When Fourth-Grade Problems Include Gunfire
“For fourth graders, talking about guns and gun violence is really scary,” says Alberti. “But then when you hear about kids who are living in neighborhoods where they’re hearing gunshots, and they’re seeing people who are dying, they should be talking about it.”
As the poems below show, writing has offered one way for Alberti’s students to wrestle with the violence they encounter. Individually, their poetry expresses the terror and sorrow of death and depict families longing for lost loved ones or forced to flee their homes. Collectively, it tells a larger story: These are nine- and ten-year-olds, many still learning to spell, who are absorbing lessons that no one should have to confront.
Below are several poems as they appeared in students’ notebooks, accompanied by lightly edited versions of the verses.
Daira writes about her cousin, whose uncle was shot.
Because there was a gun / my cousin’s uncle’s life was done. / Because there was a gun / She had no more fun. / Because there was a gun / his life was bad. / Because there was a gun / She felt really, really sad. / Because there was a gun / her family had to run
Jada writes about hearing gunfire.
Because there was a gun / I had to run. / Because there was a gun / I was scared. / Because there was a gun / I heard shots that blew in the air. / Because there was a gun / I heard bullets near the store. / Because there was a gun / I heard bullets soar. / Because there was a gun everybody had to run.
Jahaad imagines life without a brother and father.
Because it was a gun / my brother life was done / Because it was a gun / my tat begin to cry / Because it was a gun / evey budy life were dead.
Because it was a gun / my dad life was gon / Because it was a gun / my mom allways cry / Because it was a gun / are life is dead.
Kayla writes about losing her dad before she was old enough to form any memories of him.
Because of a Gun every day I miss my father. Because some one killed. His all I have to wake up every day with out a father. I never meet him But when I cry my mom [says] so your dad was saying to my stumick, Hey yum yum and then sing a song. [Lightly edited]
Maliyah reflects on the shootings of three family members.

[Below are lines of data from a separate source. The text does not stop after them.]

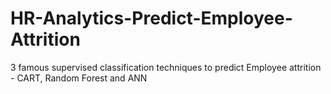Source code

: # HR-Analytics-Predict-Employee-Attrition
3 famous supervised classification techniques to predict Employee attrition - CART, Random Forest and ANN
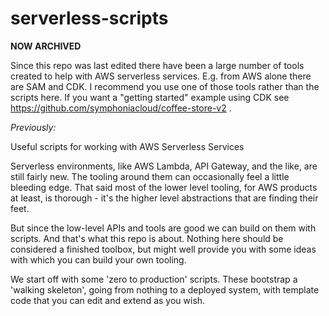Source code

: # serverless-scripts

**NOW ARCHIVED**

Since this repo was last edited there have been a large number of tools created to help with AWS serverless services. E.g. from AWS alone there are SAM and CDK. I recommend you use one of those tools rather than the scripts here. If you want a "getting started" example using CDK see https://github.com/symphoniacloud/coffee-store-v2 .


_Previously:_

Useful scripts for working with AWS Serverless Services

Serverless environments, like AWS Lambda, API Gateway, and the like, are still fairly new. The tooling around them can occasionally feel a little bleeding edge. That said most of the lower level tooling, for AWS products at least, is thorough - it's the higher level abstractions that are finding their feet.

But since the low-level APIs and tools are good we can build on them with scripts. And that's what this repo is about. Nothing here should be considered a finished toolbox, but might well provide you with some ideas with which you can build your own tooling.

We start off with some 'zero to production' scripts. These bootstrap a 'walking skeleton', going from nothing to a deployed system, with template code that you can edit and extend as you wish.
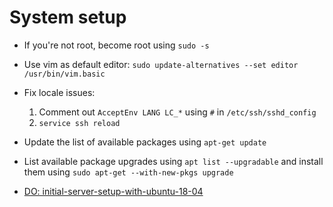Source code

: # System setup

- If you're not root, become root using `sudo -s`
- Use vim as default editor: `sudo update-alternatives --set editor /usr/bin/vim.basic`
- Fix locale issues:

  1. Comment out `AcceptEnv LANG LC_*` using `#` in `/etc/ssh/sshd_config`
  2. `service ssh reload`

- Update the list of available packages using `apt-get update`
- List available package upgrades using `apt list --upgradable` and install them using `sudo apt-get --with-new-pkgs upgrade`
- [DO: initial-server-setup-with-ubuntu-18-04](https://www.digitalocean.com/community/tutorials/initial-server-setup-with-ubuntu-18-04)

Because there was a guns / there was a cause and a effect / Because there was a gun / people died / because there was a guns / people got injered / because there was a gun / people wanted to kill there self.
Because there was a gun / My grandpa got shot / Because there was a gun / My cuzin got murdered / Because there was a gun / My Sister dad got / Shot 15 times in / the Back and arm.

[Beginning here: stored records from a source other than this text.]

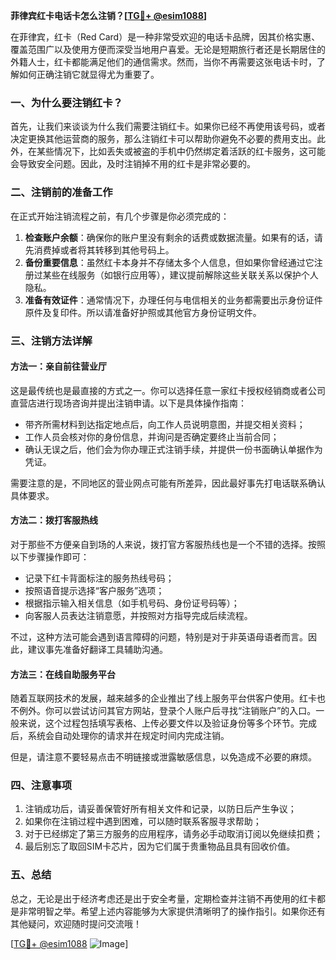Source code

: **菲律宾红卡电话卡怎么注销？[[TG💪+ @esim1088](https://t.me/s/esim1088)]**

在菲律宾，红卡（Red Card）是一种非常受欢迎的电话卡品牌，因其价格实惠、覆盖范围广以及使用方便而深受当地用户喜爱。无论是短期旅行者还是长期居住的外籍人士，红卡都能满足他们的通信需求。然而，当你不再需要这张电话卡时，了解如何正确注销它就显得尤为重要了。

### 一、为什么要注销红卡？

首先，让我们来谈谈为什么我们需要注销红卡。如果你已经不再使用该号码，或者决定更换其他运营商的服务，那么注销红卡可以帮助你避免不必要的费用支出。此外，在某些情况下，比如丢失或被盗的手机中仍然绑定着活跃的红卡服务，这可能会导致安全问题。因此，及时注销掉不用的红卡是非常必要的。

### 二、注销前的准备工作

在正式开始注销流程之前，有几个步骤是你必须完成的：

1. **检查账户余额**：确保你的账户里没有剩余的话费或数据流量。如果有的话，请先消费掉或者将其转移到其他号码上。
2. **备份重要信息**：虽然红卡本身并不存储太多个人信息，但如果你曾经通过它注册过某些在线服务（如银行应用等），建议提前解除这些关联关系以保护个人隐私。
3. **准备有效证件**：通常情况下，办理任何与电信相关的业务都需要出示身份证件原件及复印件。所以请准备好护照或其他官方身份证明文件。

### 三、注销方法详解

#### 方法一：亲自前往营业厅
这是最传统也是最直接的方式之一。你可以选择任意一家红卡授权经销商或者公司直营店进行现场咨询并提出注销申请。以下是具体操作指南：
- 带齐所需材料到达指定地点后，向工作人员说明意图，并提交相关资料；
- 工作人员会核对你的身份信息，并询问是否确定要终止当前合同；
- 确认无误之后，他们会为你办理正式注销手续，并提供一份书面确认单据作为凭证。

需要注意的是，不同地区的营业网点可能有所差异，因此最好事先打电话联系确认具体要求。

#### 方法二：拨打客服热线
对于那些不方便亲自到场的人来说，拨打官方客服热线也是一个不错的选择。按照以下步骤操作即可：
- 记录下红卡背面标注的服务热线号码；
- 按照语音提示选择“客户服务”选项；
- 根据指示输入相关信息（如手机号码、身份证号码等）；
- 向客服人员表达注销意愿，并按照对方指导完成后续流程。

不过，这种方法可能会遇到语言障碍的问题，特别是对于非英语母语者而言。因此，建议事先准备好翻译工具辅助沟通。

#### 方法三：在线自助服务平台
随着互联网技术的发展，越来越多的企业推出了线上服务平台供客户使用。红卡也不例外。你可以尝试访问其官方网站，登录个人账户后寻找“注销账户”的入口。一般来说，这个过程包括填写表格、上传必要文件以及验证身份等多个环节。完成后，系统会自动处理你的请求并在规定时间内完成注销。

但是，请注意不要轻易点击不明链接或泄露敏感信息，以免造成不必要的麻烦。

### 四、注意事项

1. 注销成功后，请妥善保管好所有相关文件和记录，以防日后产生争议；
2. 如果你在注销过程中遇到困难，可以随时联系客服寻求帮助；
3. 对于已经绑定了第三方服务的应用程序，请务必手动取消订阅以免继续扣费；
4. 最后别忘了取回SIM卡芯片，因为它们属于贵重物品且具有回收价值。

### 五、总结

总之，无论是出于经济考虑还是出于安全考量，定期检查并注销不再使用的红卡都是非常明智之举。希望上述内容能够为大家提供清晰明了的操作指引。如果你还有其他疑问，欢迎随时提问交流哦！

[[TG💪+ @esim1088](https://t.me/s/esim1088) ![Image](https://i.postimg.cc/4NQfJmqS/Snipaste-2025-05-13-00-14-12.png)]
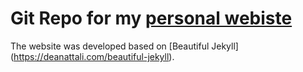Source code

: # Git Repo for my [personal webiste](https://zjohnwei.github.io/)

The website was developed based on [Beautiful Jekyll] (https://deanattali.com/beautiful-jekyll).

Another student confronts the incomprehensible.
guns are realy stupid / if you don’t believe me then prove it. / People get shot For stupid things / Just like Fighting in a wrestling ring. / People be shooting over a dirt bike / stop this and don’t Fight. / people get shot From playing outside / even From Just walking by / So if you see a gun Just run away / and go play outsid another day.
Raegan writes about the death of her grandfather.
Because there was / a gun my / grandfahter died / before my birthday. / Because there was / a gun my / grandma cries every / day.
Kenya writes about life after her father’s death.
Because there was a gun / everybody live in fear / Because there was a gun / my father is’n hear. / Because there was a gun / Some people cry out tears. / Because there are guns / life is a nightmaire.